TASK DETAILS:
Find the word "verb" in the listing. Copy out each line where it occurs.
========
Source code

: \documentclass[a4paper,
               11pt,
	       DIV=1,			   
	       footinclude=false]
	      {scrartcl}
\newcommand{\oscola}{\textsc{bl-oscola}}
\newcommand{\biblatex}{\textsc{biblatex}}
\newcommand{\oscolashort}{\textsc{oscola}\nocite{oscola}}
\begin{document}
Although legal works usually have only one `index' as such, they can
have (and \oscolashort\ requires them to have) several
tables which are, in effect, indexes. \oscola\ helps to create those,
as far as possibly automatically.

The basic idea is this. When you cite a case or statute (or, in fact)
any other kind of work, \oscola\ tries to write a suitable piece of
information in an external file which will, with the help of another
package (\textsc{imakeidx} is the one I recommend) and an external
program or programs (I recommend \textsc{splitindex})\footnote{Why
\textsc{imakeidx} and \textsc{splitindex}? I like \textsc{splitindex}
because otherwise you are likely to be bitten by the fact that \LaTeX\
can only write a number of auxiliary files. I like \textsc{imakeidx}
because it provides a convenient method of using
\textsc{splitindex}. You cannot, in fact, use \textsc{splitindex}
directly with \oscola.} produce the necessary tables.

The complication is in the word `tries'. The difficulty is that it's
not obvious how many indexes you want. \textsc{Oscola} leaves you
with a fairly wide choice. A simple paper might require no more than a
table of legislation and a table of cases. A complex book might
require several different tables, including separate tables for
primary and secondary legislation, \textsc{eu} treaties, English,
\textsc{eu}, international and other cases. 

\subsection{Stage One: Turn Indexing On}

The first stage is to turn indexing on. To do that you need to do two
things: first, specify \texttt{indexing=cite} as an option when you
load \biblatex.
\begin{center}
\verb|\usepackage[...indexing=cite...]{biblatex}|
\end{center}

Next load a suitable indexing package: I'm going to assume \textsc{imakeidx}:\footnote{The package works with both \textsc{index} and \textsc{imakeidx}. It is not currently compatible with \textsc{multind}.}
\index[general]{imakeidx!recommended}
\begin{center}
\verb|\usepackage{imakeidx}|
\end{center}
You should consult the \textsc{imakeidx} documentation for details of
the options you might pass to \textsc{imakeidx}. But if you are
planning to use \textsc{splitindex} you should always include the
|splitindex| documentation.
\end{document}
========
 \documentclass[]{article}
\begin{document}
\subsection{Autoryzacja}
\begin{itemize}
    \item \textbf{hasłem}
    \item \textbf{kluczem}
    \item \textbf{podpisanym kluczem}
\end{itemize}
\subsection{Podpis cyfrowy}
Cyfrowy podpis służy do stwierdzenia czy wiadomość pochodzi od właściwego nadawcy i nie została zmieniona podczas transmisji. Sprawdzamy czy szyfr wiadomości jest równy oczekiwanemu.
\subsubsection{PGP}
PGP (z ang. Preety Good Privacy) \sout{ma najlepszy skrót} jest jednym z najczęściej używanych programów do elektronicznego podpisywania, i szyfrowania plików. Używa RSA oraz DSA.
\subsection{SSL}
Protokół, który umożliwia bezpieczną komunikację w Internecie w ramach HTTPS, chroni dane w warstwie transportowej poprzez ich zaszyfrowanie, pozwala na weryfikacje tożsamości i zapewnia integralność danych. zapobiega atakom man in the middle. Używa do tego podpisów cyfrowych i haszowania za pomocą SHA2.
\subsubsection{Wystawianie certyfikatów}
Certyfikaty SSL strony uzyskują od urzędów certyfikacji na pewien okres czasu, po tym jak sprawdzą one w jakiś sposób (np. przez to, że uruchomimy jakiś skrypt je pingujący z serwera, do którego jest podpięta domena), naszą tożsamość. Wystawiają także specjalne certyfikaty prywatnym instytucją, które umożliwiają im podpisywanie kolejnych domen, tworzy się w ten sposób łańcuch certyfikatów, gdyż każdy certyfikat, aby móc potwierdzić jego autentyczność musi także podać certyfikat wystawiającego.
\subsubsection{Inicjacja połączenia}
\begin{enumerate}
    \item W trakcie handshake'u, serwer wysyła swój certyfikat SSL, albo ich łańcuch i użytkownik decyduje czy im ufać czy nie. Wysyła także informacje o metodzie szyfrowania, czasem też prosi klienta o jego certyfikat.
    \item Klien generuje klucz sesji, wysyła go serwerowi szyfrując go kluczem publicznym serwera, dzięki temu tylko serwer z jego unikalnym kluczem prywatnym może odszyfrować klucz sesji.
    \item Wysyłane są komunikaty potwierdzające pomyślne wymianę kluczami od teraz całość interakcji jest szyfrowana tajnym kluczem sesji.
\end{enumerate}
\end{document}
========
COMPLETED TASK:
\verb|\usepackage[...indexing=cite...]{biblatex}|
\verb|\usepackage{imakeidx}|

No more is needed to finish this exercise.